Task requirements
Work through the records below, line by line, and say how many lines include "Change", with nothing else.

Records from a dataset
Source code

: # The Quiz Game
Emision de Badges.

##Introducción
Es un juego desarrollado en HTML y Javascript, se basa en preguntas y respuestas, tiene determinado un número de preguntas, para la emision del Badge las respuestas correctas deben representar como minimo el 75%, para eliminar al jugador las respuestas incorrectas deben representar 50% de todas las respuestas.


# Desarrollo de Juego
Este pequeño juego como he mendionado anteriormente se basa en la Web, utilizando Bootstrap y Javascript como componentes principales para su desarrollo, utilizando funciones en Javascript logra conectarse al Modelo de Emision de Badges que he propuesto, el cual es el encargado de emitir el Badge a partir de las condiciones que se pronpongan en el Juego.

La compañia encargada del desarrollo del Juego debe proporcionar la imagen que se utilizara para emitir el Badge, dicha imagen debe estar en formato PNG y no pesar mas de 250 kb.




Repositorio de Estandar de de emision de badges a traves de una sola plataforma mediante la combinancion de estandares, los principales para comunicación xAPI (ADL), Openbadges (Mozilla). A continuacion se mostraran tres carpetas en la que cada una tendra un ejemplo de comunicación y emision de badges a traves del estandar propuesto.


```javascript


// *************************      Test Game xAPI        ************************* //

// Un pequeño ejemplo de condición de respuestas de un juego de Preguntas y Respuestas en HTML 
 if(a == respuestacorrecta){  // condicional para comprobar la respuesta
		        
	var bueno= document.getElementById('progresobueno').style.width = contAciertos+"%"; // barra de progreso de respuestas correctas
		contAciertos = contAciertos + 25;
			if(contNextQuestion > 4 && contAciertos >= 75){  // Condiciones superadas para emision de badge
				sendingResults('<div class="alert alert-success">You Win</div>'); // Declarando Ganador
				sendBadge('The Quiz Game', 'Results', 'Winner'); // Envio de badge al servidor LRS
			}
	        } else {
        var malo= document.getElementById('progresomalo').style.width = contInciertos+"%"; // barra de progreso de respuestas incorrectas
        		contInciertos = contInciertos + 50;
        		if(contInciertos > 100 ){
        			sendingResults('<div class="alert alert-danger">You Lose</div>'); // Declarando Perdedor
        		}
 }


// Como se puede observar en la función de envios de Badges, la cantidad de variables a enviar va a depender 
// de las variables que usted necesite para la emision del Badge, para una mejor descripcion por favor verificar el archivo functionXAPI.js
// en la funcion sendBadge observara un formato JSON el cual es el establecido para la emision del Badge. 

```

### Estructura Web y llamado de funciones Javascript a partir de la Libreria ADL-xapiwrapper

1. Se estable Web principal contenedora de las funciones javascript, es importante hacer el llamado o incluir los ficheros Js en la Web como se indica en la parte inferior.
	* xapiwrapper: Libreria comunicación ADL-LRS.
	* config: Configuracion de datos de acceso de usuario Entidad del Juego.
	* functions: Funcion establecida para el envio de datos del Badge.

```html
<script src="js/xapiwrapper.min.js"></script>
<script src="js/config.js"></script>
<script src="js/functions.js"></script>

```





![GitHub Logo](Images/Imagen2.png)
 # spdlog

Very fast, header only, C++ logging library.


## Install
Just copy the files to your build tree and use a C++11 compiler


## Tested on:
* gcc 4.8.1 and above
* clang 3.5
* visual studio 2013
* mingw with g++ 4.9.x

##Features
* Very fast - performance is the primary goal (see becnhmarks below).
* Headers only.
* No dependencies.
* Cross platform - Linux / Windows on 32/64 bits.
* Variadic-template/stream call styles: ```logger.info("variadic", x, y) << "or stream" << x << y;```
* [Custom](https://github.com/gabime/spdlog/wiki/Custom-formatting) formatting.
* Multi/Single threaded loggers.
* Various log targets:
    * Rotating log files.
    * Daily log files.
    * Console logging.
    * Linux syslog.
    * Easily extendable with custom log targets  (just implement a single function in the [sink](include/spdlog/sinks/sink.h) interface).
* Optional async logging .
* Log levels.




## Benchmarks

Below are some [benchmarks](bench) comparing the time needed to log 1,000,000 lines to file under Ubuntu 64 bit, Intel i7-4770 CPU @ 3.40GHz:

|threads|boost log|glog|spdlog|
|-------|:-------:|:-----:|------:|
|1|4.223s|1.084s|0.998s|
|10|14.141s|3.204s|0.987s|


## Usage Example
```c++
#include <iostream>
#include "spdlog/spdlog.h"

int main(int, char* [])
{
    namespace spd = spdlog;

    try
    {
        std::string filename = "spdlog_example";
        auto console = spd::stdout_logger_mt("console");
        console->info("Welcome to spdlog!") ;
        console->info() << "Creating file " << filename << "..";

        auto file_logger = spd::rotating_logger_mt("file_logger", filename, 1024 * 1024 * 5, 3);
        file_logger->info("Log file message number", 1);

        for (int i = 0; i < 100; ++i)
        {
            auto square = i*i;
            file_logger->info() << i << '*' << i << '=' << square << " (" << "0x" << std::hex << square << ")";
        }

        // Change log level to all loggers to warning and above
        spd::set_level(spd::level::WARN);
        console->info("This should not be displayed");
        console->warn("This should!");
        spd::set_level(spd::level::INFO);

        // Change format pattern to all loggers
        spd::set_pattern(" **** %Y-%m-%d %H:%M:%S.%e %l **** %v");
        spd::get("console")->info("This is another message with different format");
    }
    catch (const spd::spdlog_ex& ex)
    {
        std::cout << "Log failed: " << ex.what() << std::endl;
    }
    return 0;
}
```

Final answer
2